** Opening MATERIAL FOR THIS EXERCISE block **

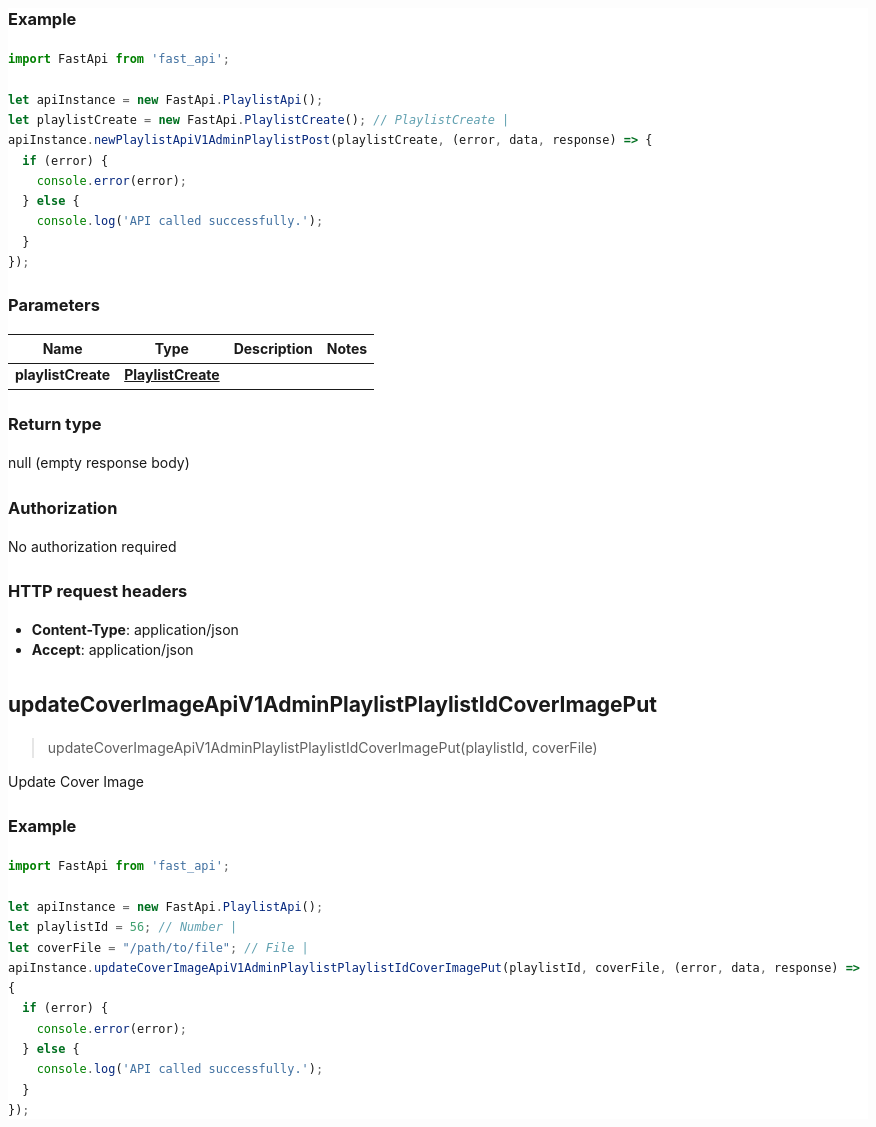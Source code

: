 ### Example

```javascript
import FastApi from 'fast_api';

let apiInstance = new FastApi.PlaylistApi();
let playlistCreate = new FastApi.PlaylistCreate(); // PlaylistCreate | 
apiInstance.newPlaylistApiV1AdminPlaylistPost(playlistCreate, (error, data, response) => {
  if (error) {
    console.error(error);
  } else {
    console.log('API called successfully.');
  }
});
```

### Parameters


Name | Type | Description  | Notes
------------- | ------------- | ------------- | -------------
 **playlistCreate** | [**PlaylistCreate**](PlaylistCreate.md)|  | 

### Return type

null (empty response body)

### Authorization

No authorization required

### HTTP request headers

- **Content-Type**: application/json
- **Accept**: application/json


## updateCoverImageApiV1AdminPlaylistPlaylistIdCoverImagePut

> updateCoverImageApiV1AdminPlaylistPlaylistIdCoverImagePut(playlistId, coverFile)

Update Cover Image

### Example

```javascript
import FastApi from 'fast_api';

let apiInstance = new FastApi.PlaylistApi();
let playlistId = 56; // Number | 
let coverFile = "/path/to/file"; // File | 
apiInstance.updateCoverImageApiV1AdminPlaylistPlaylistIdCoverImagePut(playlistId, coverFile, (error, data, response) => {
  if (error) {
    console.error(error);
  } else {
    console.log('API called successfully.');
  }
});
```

** Closing MATERIAL FOR THIS EXERCISE block **
** Opening MATERIAL FOR THIS EXERCISE block **

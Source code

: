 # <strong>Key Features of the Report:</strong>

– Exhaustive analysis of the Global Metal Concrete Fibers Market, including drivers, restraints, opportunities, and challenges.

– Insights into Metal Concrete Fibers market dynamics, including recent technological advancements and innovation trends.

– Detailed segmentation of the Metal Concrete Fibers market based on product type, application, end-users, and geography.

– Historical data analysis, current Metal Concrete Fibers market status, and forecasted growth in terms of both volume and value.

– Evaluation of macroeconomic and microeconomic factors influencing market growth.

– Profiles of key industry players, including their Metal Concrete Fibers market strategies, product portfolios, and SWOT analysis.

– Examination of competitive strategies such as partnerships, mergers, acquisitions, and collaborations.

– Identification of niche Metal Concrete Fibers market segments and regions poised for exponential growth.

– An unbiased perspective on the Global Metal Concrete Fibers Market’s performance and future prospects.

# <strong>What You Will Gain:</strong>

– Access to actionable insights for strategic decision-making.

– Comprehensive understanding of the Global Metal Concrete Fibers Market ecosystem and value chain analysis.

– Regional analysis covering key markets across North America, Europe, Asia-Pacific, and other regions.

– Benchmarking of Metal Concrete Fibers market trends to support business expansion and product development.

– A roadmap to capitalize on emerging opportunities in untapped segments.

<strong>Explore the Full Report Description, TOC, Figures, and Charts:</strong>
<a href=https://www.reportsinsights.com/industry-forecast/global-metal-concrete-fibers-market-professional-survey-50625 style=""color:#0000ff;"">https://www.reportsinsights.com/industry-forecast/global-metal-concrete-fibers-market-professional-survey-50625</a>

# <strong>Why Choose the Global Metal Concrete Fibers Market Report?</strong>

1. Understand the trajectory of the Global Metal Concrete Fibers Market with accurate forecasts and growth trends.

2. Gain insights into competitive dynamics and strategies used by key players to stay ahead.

** Closing MATERIAL FOR THIS EXERCISE block **

• **WHAT IS REQUIRED**:
Which lines of the data above contain "json"? Copy each one.

• **SOLUTION TO THE EXERCISE**:
- **Content-Type**: application/json
- **Accept**: application/json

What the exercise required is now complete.